<<<<

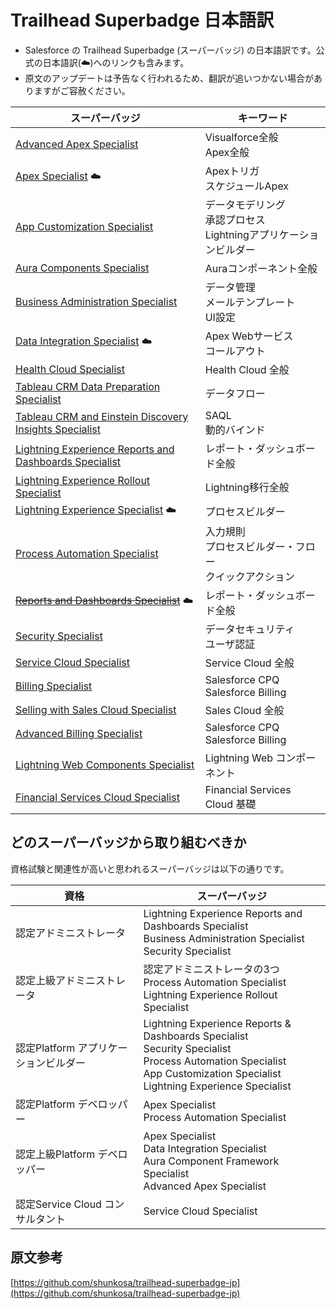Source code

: # Trailhead Superbadge 日本語訳

* Salesforce の Trailhead Superbadge (スーパーバッジ) の日本語訳です。公式の日本語訳(☁️)へのリンクも含みます。
* 原文のアップデートは予告なく行われるため、翻訳が追いつかない場合がありますがご容赦ください。


| スーパーバッジ | キーワード |
|-|-|
| [Advanced Apex Specialist](https://seiri-blog.github.io/trailhead-superbadge/posts/advanced-apex-specialist/advanced-apex-specialist)  | Visualforce全般<br>Apex全般|
| [Apex Specialist](https://developer.salesforce.com/jpblogs/2018/05/apex_specialist_superbadge/) ☁️ | Apexトリガ<br>スケジュールApex|
| [App Customization Specialist](https://seiri-blog.github.io/trailhead-superbadge/posts/app-customization-specialist/app-customization-specialist) | データモデリング<br>承認プロセス<br>Lightningアプリケーションビルダー|
| [Aura Components Specialist](https://seiri-blog.github.io/trailhead-superbadge/posts/aura-components-specialist/aura-components-specialist) | Auraコンポーネント全般 |
| [Business Administration Specialist](https://seiri-blog.github.io/trailhead-superbadge/posts/business-administration-specialist/business-administration-specialist) | データ管理<br>メールテンプレート<br>UI設定|
| [Data Integration Specialist](https://developer.salesforce.com/jpblogs/2018/06/data_integration_superbadge/) ☁️ | Apex Webサービス<br>コールアウト|
| [Health Cloud Specialist](https://seiri-blog.github.io/trailhead-superbadge/posts/health-cloud-specialist/health-cloud-specialist) | Health Cloud 全般|
| [Tableau CRM Data Preparation Specialist](https://seiri-blog.github.io/trailhead-superbadge/posts/analytics-integration-specialist/analytics-integration-specialist) | データフロー|
| [Tableau CRM and Einstein Discovery Insights Specialist](https://seiri-blog.github.io/trailhead-superbadge/posts/analytics-insights-specialist/analytics-insights-specialist)| SAQL<br>動的バインド|
| [Lightning Experience Reports and Dashboards Specialist](https://seiri-blog.github.io/trailhead-superbadge/posts/lex-reports-dashboards-specialist/lex-reports-dashboards-specialist) | レポート・ダッシュボード全般|
| [Lightning Experience Rollout Specialist](https://seiri-blog.github.io/trailhead-superbadge/posts/lex-rollout-specialist/lex-rollout-specialist) | Lightning移行全般|
| [Lightning Experience Specialist](https://developer.salesforce.com/jpblogs/2018/10/lex_specialist_superbadge/) ☁️ | プロセスビルダー|
| [Process Automation Specialist](https://seiri-blog.github.io/trailhead-superbadge/posts/process-automation-specialist/process-automation-specialist) | 入力規則<br>プロセスビルダー・フロー<br>クイックアクション|
| ~~[Reports and Dashboards Specialist](https://developer.salesforce.com/jpblogs/2018/04/reports_and_dashboards_superbadge/)~~ ☁️ | レポート・ダッシュボード全般|
| [Security Specialist](https://seiri-blog.github.io/trailhead-superbadge/posts/security-specialist/security-specialist) | データセキュリティ<br>ユーザ認証|
| [Service Cloud Specialist](https://seiri-blog.github.io/trailhead-superbadge/posts/service-cloud-admin-specialist/service-cloud-admin-specialist) | Service Cloud 全般|
| [Billing Specialist](https://seiri-blog.github.io/trailhead-superbadge/posts/billing-specialist/billing-specialist)| Salesforce CPQ<br>Salesforce Billing|
| [Selling with Sales Cloud Specialist](https://seiri-blog.github.io/trailhead-superbadge/posts/sales-cloud-specialist/sales-cloud-specialist)| Sales Cloud 全般|
| [Advanced Billing Specialist](https://seiri-blog.github.io/trailhead-superbadge/posts/advanced-billing-specialist/advanced-billing-specialist)|Salesforce CPQ<br>Salesforce Billing|
| [Lightning Web Components Specialist](https://seiri-blog.github.io/trailhead-superbadge/posts/lwc-specialist/lwc-specialist)|Lightning Web コンポーネント|
| [Financial Services Cloud Specialist](https://seiri-blog.github.io/trailhead-superbadge/posts/fsc-specialist/fsc-specialist)|Financial Services Cloud 基礎|

## どのスーパーバッジから取り組むべきか
資格試験と関連性が高いと思われるスーパーバッジは以下の通りです。

|資格|スーパーバッジ|
|-|-|
|認定アドミニストレータ|Lightning Experience Reports and Dashboards Specialist<br>Business Administration Specialist<br>Security Specialist|
|認定上級アドミニストレータ|認定アドミニストレータの3つ<br>Process Automation Specialist<br>Lightning Experience Rollout Specialist|
|認定Platform アプリケーションビルダー|Lightning Experience Reports & Dashboards Specialist<br>Security Specialist<br>Process Automation Specialist<br>App Customization Specialist<br>Lightning Experience Specialist|
|認定Platform デベロッパー|Apex Specialist<br>Process Automation Specialist |
|認定上級Platform デベロッパー|Apex Specialist<br>Data Integration Specialist<br>Aura Component Framework Specialist<br>Advanced Apex Specialist|
|認定Service Cloud コンサルタント|Service Cloud Specialist|

## 原文参考

[https://github.com/shunkosa/trailhead-superbadge-jp](https://github.com/shunkosa/trailhead-superbadge-jp)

>>>>

• TASK REQUIREMENTS
Your task is to set down the records shown above exactly, minus any pictures.

• EXERCISE SOLUTION
Source code

: # Trailhead Superbadge 日本語訳

* Salesforce の Trailhead Superbadge (スーパーバッジ) の日本語訳です。公式の日本語訳(☁️)へのリンクも含みます。
* 原文のアップデートは予告なく行われるため、翻訳が追いつかない場合がありますがご容赦ください。


| スーパーバッジ | キーワード |
|-|-|
| [Advanced Apex Specialist](https://seiri-blog.github.io/trailhead-superbadge/posts/advanced-apex-specialist/advanced-apex-specialist)  | Visualforce全般<br>Apex全般|
| [Apex Specialist](https://developer.salesforce.com/jpblogs/2018/05/apex_specialist_superbadge/) ☁️ | Apexトリガ<br>スケジュールApex|
| [App Customization Specialist](https://seiri-blog.github.io/trailhead-superbadge/posts/app-customization-specialist/app-customization-specialist) | データモデリング<br>承認プロセス<br>Lightningアプリケーションビルダー|
| [Aura Components Specialist](https://seiri-blog.github.io/trailhead-superbadge/posts/aura-components-specialist/aura-components-specialist) | Auraコンポーネント全般 |
| [Business Administration Specialist](https://seiri-blog.github.io/trailhead-superbadge/posts/business-administration-specialist/business-administration-specialist) | データ管理<br>メールテンプレート<br>UI設定|
| [Data Integration Specialist](https://developer.salesforce.com/jpblogs/2018/06/data_integration_superbadge/) ☁️ | Apex Webサービス<br>コールアウト|
| [Health Cloud Specialist](https://seiri-blog.github.io/trailhead-superbadge/posts/health-cloud-specialist/health-cloud-specialist) | Health Cloud 全般|
| [Tableau CRM Data Preparation Specialist](https://seiri-blog.github.io/trailhead-superbadge/posts/analytics-integration-specialist/analytics-integration-specialist) | データフロー|
| [Tableau CRM and Einstein Discovery Insights Specialist](https://seiri-blog.github.io/trailhead-superbadge/posts/analytics-insights-specialist/analytics-insights-specialist)| SAQL<br>動的バインド|
| [Lightning Experience Reports and Dashboards Specialist](https://seiri-blog.github.io/trailhead-superbadge/posts/lex-reports-dashboards-specialist/lex-reports-dashboards-specialist) | レポート・ダッシュボード全般|
| [Lightning Experience Rollout Specialist](https://seiri-blog.github.io/trailhead-superbadge/posts/lex-rollout-specialist/lex-rollout-specialist) | Lightning移行全般|
| [Lightning Experience Specialist](https://developer.salesforce.com/jpblogs/2018/10/lex_specialist_superbadge/) ☁️ | プロセスビルダー|
| [Process Automation Specialist](https://seiri-blog.github.io/trailhead-superbadge/posts/process-automation-specialist/process-automation-specialist) | 入力規則<br>プロセスビルダー・フロー<br>クイックアクション|
| ~~[Reports and Dashboards Specialist](https://developer.salesforce.com/jpblogs/2018/04/reports_and_dashboards_superbadge/)~~ ☁️ | レポート・ダッシュボード全般|
| [Security Specialist](https://seiri-blog.github.io/trailhead-superbadge/posts/security-specialist/security-specialist) | データセキュリティ<br>ユーザ認証|
| [Service Cloud Specialist](https://seiri-blog.github.io/trailhead-superbadge/posts/service-cloud-admin-specialist/service-cloud-admin-specialist) | Service Cloud 全般|
| [Billing Specialist](https://seiri-blog.github.io/trailhead-superbadge/posts/billing-specialist/billing-specialist)| Salesforce CPQ<br>Salesforce Billing|
| [Selling with Sales Cloud Specialist](https://seiri-blog.github.io/trailhead-superbadge/posts/sales-cloud-specialist/sales-cloud-specialist)| Sales Cloud 全般|
| [Advanced Billing Specialist](https://seiri-blog.github.io/trailhead-superbadge/posts/advanced-billing-specialist/advanced-billing-specialist)|Salesforce CPQ<br>Salesforce Billing|
| [Lightning Web Components Specialist](https://seiri-blog.github.io/trailhead-superbadge/posts/lwc-specialist/lwc-specialist)|Lightning Web コンポーネント|
| [Financial Services Cloud Specialist](https://seiri-blog.github.io/trailhead-superbadge/posts/fsc-specialist/fsc-specialist)|Financial Services Cloud 基礎|

## どのスーパーバッジから取り組むべきか
資格試験と関連性が高いと思われるスーパーバッジは以下の通りです。

|資格|スーパーバッジ|
|-|-|
|認定アドミニストレータ|Lightning Experience Reports and Dashboards Specialist<br>Business Administration Specialist<br>Security Specialist|
|認定上級アドミニストレータ|認定アドミニストレータの3つ<br>Process Automation Specialist<br>Lightning Experience Rollout Specialist|
|認定Platform アプリケーションビルダー|Lightning Experience Reports & Dashboards Specialist<br>Security Specialist<br>Process Automation Specialist<br>App Customization Specialist<br>Lightning Experience Specialist|
|認定Platform デベロッパー|Apex Specialist<br>Process Automation Specialist |
|認定上級Platform デベロッパー|Apex Specialist<br>Data Integration Specialist<br>Aura Component Framework Specialist<br>Advanced Apex Specialist|
|認定Service Cloud コンサルタント|Service Cloud Specialist|

## 原文参考

[https://github.com/shunkosa/trailhead-superbadge-jp](https://github.com/shunkosa/trailhead-superbadge-jp)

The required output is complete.